##### Records
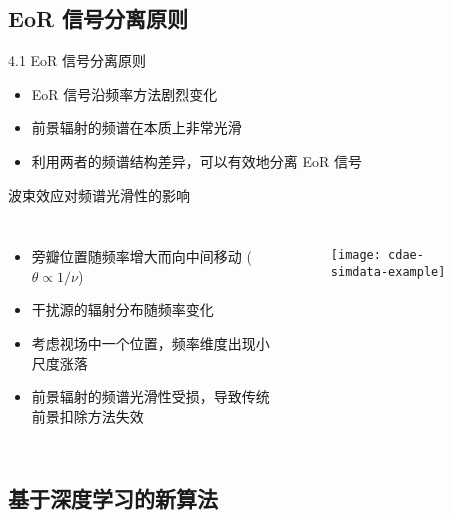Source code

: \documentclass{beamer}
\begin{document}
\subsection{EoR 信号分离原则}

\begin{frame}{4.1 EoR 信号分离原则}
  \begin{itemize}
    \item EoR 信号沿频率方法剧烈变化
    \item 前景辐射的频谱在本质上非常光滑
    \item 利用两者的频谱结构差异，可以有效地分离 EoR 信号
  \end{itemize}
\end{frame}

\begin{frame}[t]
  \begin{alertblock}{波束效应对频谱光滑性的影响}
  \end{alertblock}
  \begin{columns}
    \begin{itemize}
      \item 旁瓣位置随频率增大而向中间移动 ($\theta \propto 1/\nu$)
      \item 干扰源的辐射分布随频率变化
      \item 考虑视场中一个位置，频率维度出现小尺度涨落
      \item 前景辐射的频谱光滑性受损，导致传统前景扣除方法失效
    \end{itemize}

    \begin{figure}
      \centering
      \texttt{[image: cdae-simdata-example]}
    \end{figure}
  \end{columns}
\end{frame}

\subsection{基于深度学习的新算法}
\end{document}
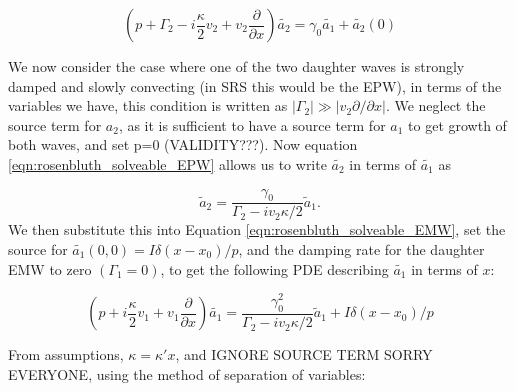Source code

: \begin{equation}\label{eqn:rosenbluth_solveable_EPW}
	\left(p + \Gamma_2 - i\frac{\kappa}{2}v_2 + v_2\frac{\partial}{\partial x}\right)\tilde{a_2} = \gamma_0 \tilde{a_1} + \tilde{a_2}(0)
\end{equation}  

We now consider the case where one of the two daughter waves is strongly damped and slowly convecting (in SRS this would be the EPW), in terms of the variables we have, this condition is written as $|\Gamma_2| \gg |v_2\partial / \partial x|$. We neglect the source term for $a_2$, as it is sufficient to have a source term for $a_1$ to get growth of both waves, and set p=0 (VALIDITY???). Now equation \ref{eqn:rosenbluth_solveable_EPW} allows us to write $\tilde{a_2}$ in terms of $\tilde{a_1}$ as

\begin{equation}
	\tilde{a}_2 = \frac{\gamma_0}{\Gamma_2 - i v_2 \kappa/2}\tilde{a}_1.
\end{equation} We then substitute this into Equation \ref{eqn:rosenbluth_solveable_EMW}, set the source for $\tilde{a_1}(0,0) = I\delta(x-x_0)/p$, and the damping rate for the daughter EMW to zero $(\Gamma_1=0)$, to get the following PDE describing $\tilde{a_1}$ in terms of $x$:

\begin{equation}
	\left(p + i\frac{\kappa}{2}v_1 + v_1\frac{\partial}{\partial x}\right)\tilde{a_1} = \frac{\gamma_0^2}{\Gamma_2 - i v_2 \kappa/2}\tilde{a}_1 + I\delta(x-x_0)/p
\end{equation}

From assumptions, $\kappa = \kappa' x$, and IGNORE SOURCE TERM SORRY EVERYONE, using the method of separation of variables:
##########
##### Records
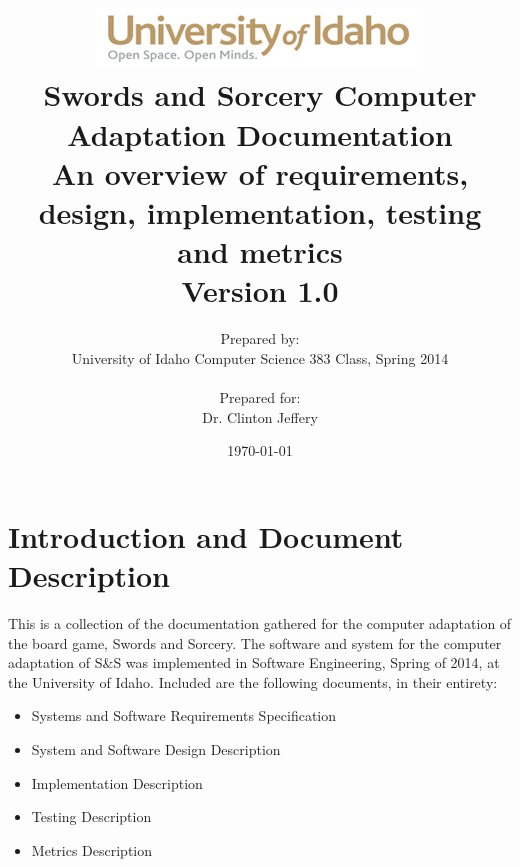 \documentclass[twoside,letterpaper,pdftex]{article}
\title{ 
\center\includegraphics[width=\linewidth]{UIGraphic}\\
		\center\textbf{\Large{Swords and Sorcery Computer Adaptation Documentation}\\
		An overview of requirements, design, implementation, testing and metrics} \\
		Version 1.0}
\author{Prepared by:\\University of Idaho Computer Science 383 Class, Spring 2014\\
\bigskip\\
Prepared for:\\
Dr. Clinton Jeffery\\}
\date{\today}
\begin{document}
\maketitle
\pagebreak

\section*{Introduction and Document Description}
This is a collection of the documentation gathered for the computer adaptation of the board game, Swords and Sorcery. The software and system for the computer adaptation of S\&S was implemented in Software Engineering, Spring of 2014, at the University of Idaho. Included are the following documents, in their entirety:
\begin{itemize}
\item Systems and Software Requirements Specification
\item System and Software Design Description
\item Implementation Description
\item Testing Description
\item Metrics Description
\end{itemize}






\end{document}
##########
▶ _Exercise prompt_
Each line of the listing above that includes the word "variables" should be copied.

▶ _Reply to the exercise_
We now consider the case where one of the two daughter waves is strongly damped and slowly convecting (in SRS this would be the EPW), in terms of the variables we have, this condition is written as $|\Gamma_2| \gg |v_2\partial / \partial x|$. We neglect the source term for $a_2$, as it is sufficient to have a source term for $a_1$ to get growth of both waves, and set p=0 (VALIDITY???). Now equation \ref{eqn:rosenbluth_solveable_EPW} allows us to write $\tilde{a_2}$ in terms of $\tilde{a_1}$ as
From assumptions, $\kappa = \kappa' x$, and IGNORE SOURCE TERM SORRY EVERYONE, using the method of separation of variables:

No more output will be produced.